ISTANBUL/ANKARA (Reuters) - Turkish President Tayyip Erdogan accused the West, Russia and Iran of all seeking to further their own interests in Syria and said on Wednesday he feared a U.S.-Russian ceasefire plan would do little more than benefit President Bashar al-Assad.
NATO member Turkey has grown increasingly frustrated by the international response to Syria’s five-year-old war, incensed by a Russian intervention which has tipped the balance of power in favour of Ankara’s arch-enemy Assad and by U.S. support for a Kurdish militia it sees as a hostile insurgent force.
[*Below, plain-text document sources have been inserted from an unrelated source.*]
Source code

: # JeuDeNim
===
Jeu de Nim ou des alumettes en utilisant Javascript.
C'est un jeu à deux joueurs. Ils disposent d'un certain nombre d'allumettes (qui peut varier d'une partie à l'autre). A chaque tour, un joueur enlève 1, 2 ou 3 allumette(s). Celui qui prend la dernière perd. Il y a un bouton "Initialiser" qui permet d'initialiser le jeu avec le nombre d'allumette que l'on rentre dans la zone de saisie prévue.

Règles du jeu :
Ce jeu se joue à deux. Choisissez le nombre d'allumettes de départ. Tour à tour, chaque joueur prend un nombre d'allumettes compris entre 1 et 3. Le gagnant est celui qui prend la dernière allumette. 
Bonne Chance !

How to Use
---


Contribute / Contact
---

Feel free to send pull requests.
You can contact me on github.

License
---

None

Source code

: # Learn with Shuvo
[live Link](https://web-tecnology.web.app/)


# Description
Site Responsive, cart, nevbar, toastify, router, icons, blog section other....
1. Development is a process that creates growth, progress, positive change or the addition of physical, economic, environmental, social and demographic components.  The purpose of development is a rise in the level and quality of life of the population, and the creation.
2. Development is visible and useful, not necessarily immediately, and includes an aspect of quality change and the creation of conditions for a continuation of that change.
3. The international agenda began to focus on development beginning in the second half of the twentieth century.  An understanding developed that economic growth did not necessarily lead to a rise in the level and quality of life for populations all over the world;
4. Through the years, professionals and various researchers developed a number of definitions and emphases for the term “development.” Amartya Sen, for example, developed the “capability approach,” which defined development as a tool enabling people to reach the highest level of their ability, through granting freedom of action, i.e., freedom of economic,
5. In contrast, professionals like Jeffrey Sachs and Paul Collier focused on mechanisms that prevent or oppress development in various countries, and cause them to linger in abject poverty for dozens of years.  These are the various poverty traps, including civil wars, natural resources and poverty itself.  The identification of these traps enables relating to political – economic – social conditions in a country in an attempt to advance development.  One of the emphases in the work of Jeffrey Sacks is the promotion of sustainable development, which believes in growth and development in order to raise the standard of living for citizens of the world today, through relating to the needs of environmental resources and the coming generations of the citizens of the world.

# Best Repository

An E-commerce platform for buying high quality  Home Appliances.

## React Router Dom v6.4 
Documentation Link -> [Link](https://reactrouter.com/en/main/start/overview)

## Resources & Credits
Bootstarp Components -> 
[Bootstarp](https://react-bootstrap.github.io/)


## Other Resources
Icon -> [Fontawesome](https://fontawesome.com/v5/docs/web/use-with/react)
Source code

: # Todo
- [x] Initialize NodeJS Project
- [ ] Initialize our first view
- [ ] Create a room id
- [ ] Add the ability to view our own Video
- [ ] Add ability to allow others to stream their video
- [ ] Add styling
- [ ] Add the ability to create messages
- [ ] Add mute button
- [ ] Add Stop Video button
“The West, the United States, Russia, Iran, the European Union and United Nations have unfortunately not managed to stand tall by the honor of humanity,” Erdogan said in a speech in Ankara broadcast live on television.
“On the contrary, all these countries, because of their own calculations, have permitted, directly or indirectly, the killing of nearly half a million innocent people by the regime and its backers,” he said.
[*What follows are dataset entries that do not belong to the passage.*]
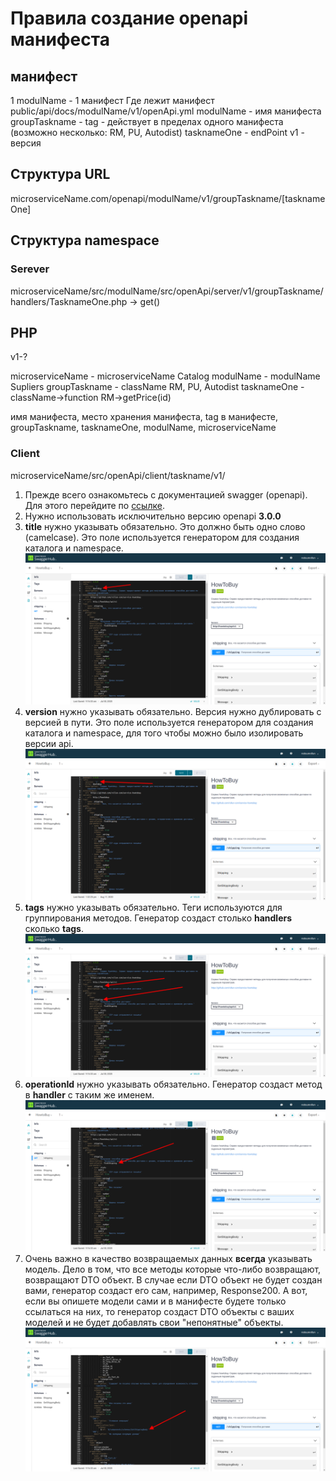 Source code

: # Правила создание openapi манифеста

## манифест
1 modulName - 1 манифест Где лежит манифест public/api/docs/modulName/v1/openApi.yml
modulName - имя манифеста
groupTaskname - tag - действует в пределах одного манифеста (возможно несколько: RM, PU, Autodist)
tasknameOne - endPoint
v1 - версия


## Структура URL
microserviceName.com/openapi/modulName/v1/groupTaskname/[tasknameOne]


## Структура namespace
### Serever
microserviceName/src/modulName/src/openApi/server/v1/groupTaskname/handlers/TasknameOne.php -> get()


## PHP

v1-?

microserviceName - microserviceName       Catalog
modulName - modulName                     Supliers
groupTaskname - className                 RM, PU, Autodist
tasknameOne - className->function         RM->getPrice(id)





имя манифеста, место хранения манифеста, tag в манифесте,  groupTaskname, tasknameOne,  modulName,  microserviceName


### Client
microserviceName/src/openApi/client/taskname/v1/

1. Прежде всего ознакомьтесь с документацией swagger (openapi). Для этого перейдите по [ссылке](https://swagger.io/docs/).   
2. Нужно использовать исключительно версию openapi **3.0.0**
3. **title** нужно указывать обязательно. Это должно быть одно слово (camelcase). Это поле используется генератором для создания каталога и namespace.
   ![title](assets/img/1.png)  
4. **version** нужно указывать обязательно. Версия нужно дублировать с версией в пути. Это поле используется генератором для создания каталога и namespace, для того чтобы можно было изолировать версии api.
   ![version](assets/img/2.png)
5. **tags** нужно указывать обязательно. Теги используются для группирования методов. Генератор создаст столько **handlers** сколько **tags**.
   ![tag](assets/img/3.png)   
6. **operationId** нужно указывать обязательно. Генератор создаст метод в **handler** с таким же именем. 
   ![operationId](assets/img/4.png) 
7. Очень важно в качество возвращаемых данных **всегда** указывать модель. Дело в том, что все методы которые что-либо возвращают, возвращают DTO объект. В случае если DTO объект не будет создан вами, генератор создаст его сам, например, Response200. А вот, если вы опишете модели сами и в манифесте будете только ссылаться на них, то генератор создаст DTO объекты с ваших моделей и не будет добавлять свои "непонятные" объекты.
   ![dto](assets/img/5.png)
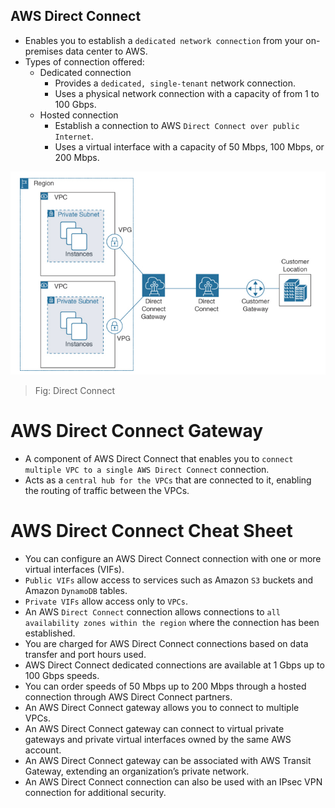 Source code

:AWS Direct Connect
---

- Enables you to establish a `dedicated network connection` from your on-premises data center to AWS.
- Types of connection offered:
  - Dedicated connection
    - Provides a `dedicated, single-tenant` network connection.
    - Uses a physical network connection with a capacity of from 1 to 100 Gbps.
  - Hosted connection
    - Establish a connection to AWS `Direct Connect over public Internet`.
    - Uses a virtual interface with a capacity of 50 Mbps, 100 Mbps, or 200 Mbps.


![Direct Connect](../../images/direct-connect.png)
> Fig: Direct Connect

# AWS Direct Connect Gateway

- A component of AWS Direct Connect that enables you to `connect multiple VPC to a single AWS Direct Connect` connection.
- Acts as a `central hub for the VPCs` that are connected to it, enabling the routing of traffic between the VPCs.

# AWS Direct Connect Cheat Sheet

- You can configure an AWS Direct Connect connection with one or more virtual interfaces (VIFs).
- `Public VIFs` allow access to services such as Amazon `S3` buckets and Amazon `DynamoDB` tables.
- `Private VIFs` allow access only to `VPCs`.
- An AWS `Direct Connect` connection allows connections to `all availability zones within the region` where the connection has been established.
- You are charged for AWS Direct Connect connections based on data transfer and port hours used.
- AWS Direct Connect dedicated connections are available at 1 Gbps up to 100 Gbps speeds.
- You can order speeds of 50 Mbps up to 200 Mbps through a hosted connection through AWS Direct Connect partners.
- An AWS Direct Connect gateway allows you to connect to multiple VPCs.
- An AWS Direct Connect gateway can connect to virtual private gateways and private virtual interfaces owned by the same AWS account.
- An AWS Direct Connect gateway can be associated with AWS Transit Gateway, extending an organization’s private network.
- An AWS Direct Connect connection can also be used with an IPsec VPN connection for additional security.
The United States and Russia announced plans on Monday for a cessation of hostilities in Syria to take effect starting on Saturday. But rebels backed by Saudi Arabia and Turkey expressed doubts about the proposal, which excludes attacks by the Syrian army and its Russian backers on the jihadist groups Islamic State and the al Qaeda-linked Nusra Front.
Rebels fear Russia will use that as a pretext to bomb them.
“If this is a ceasefire that is up to the mercy of Russia, which has brutally attacked the moderate opposition and aligned with Assad under the pretext of fighting Islamic State, we fear that the fire pouring over the innocent people will never stop,” Erdogan said.
Syria’s opposition High Negotiations Committee (HNC), which groups Assad’s political and armed opponents, said on Monday it accepted “international efforts for a cessation of hostilities”, but only on the condition that previous demands including an end to blockades and the bombardment of civilians were fulfilled.
Erdogan described as a “great lie” the notion that the Syrian Kurdish YPG militia, which is seen as a hostile insurgent force by Ankara but has enjoyed U.S. backing, was being given support because it was fighting Islamic State.
Turkey views the YPG as a hostile insurgent force with deep links to the Kurdistan Workers Party (PKK), which has fought a three-decade insurgency for Kurdish autonomy in Turkey’s southeast. Erdogan has called on Washington to decide who its allies are - Turkey or the Kurdish militia.